- **WHAT YOU ARE ASKED TO DO**: Print the entire listing. Each line must match the original exactly.

<<<<

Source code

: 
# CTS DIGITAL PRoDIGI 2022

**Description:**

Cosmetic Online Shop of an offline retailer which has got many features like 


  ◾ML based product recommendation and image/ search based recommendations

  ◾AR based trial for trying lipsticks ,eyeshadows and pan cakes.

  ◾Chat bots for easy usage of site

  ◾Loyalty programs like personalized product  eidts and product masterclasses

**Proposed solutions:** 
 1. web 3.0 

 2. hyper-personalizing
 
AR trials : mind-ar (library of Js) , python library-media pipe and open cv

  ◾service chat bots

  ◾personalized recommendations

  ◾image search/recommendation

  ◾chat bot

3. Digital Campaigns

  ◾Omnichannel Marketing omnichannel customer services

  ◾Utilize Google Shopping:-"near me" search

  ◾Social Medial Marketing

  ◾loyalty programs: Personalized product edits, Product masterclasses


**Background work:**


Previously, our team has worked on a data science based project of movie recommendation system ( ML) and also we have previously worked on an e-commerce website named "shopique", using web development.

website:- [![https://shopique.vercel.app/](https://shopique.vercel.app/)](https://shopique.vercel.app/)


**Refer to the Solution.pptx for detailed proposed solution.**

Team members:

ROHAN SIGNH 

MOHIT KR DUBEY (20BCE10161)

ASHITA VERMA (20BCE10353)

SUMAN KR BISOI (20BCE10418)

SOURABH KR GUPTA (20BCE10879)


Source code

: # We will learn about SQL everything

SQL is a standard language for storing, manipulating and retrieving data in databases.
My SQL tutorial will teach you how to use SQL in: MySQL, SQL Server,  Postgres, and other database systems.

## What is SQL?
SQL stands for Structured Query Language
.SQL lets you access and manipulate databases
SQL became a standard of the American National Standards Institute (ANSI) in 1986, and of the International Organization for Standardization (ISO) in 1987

>>>>

- **ANSWER BOX**:
Source code

: 
# CTS DIGITAL PRoDIGI 2022

**Description:**

Cosmetic Online Shop of an offline retailer which has got many features like 


  ◾ML based product recommendation and image/ search based recommendations

  ◾AR based trial for trying lipsticks ,eyeshadows and pan cakes.

  ◾Chat bots for easy usage of site

  ◾Loyalty programs like personalized product  eidts and product masterclasses

**Proposed solutions:** 
 1. web 3.0 

 2. hyper-personalizing
 
AR trials : mind-ar (library of Js) , python library-media pipe and open cv

  ◾service chat bots

  ◾personalized recommendations

  ◾image search/recommendation

  ◾chat bot

3. Digital Campaigns

  ◾Omnichannel Marketing omnichannel customer services

  ◾Utilize Google Shopping:-"near me" search

  ◾Social Medial Marketing

  ◾loyalty programs: Personalized product edits, Product masterclasses


**Background work:**


Previously, our team has worked on a data science based project of movie recommendation system ( ML) and also we have previously worked on an e-commerce website named "shopique", using web development.

website:- [![https://shopique.vercel.app/](https://shopique.vercel.app/)](https://shopique.vercel.app/)


**Refer to the Solution.pptx for detailed proposed solution.**

Team members:

ROHAN SIGNH 

MOHIT KR DUBEY (20BCE10161)

ASHITA VERMA (20BCE10353)

SUMAN KR BISOI (20BCE10418)

SOURABH KR GUPTA (20BCE10879)


Source code

: # We will learn about SQL everything

SQL is a standard language for storing, manipulating and retrieving data in databases.
My SQL tutorial will teach you how to use SQL in: MySQL, SQL Server,  Postgres, and other database systems.

## What is SQL?
SQL stands for Structured Query Language
.SQL lets you access and manipulate databases
SQL became a standard of the American National Standards Institute (ANSI) in 1986, and of the International Organization for Standardization (ISO) in 1987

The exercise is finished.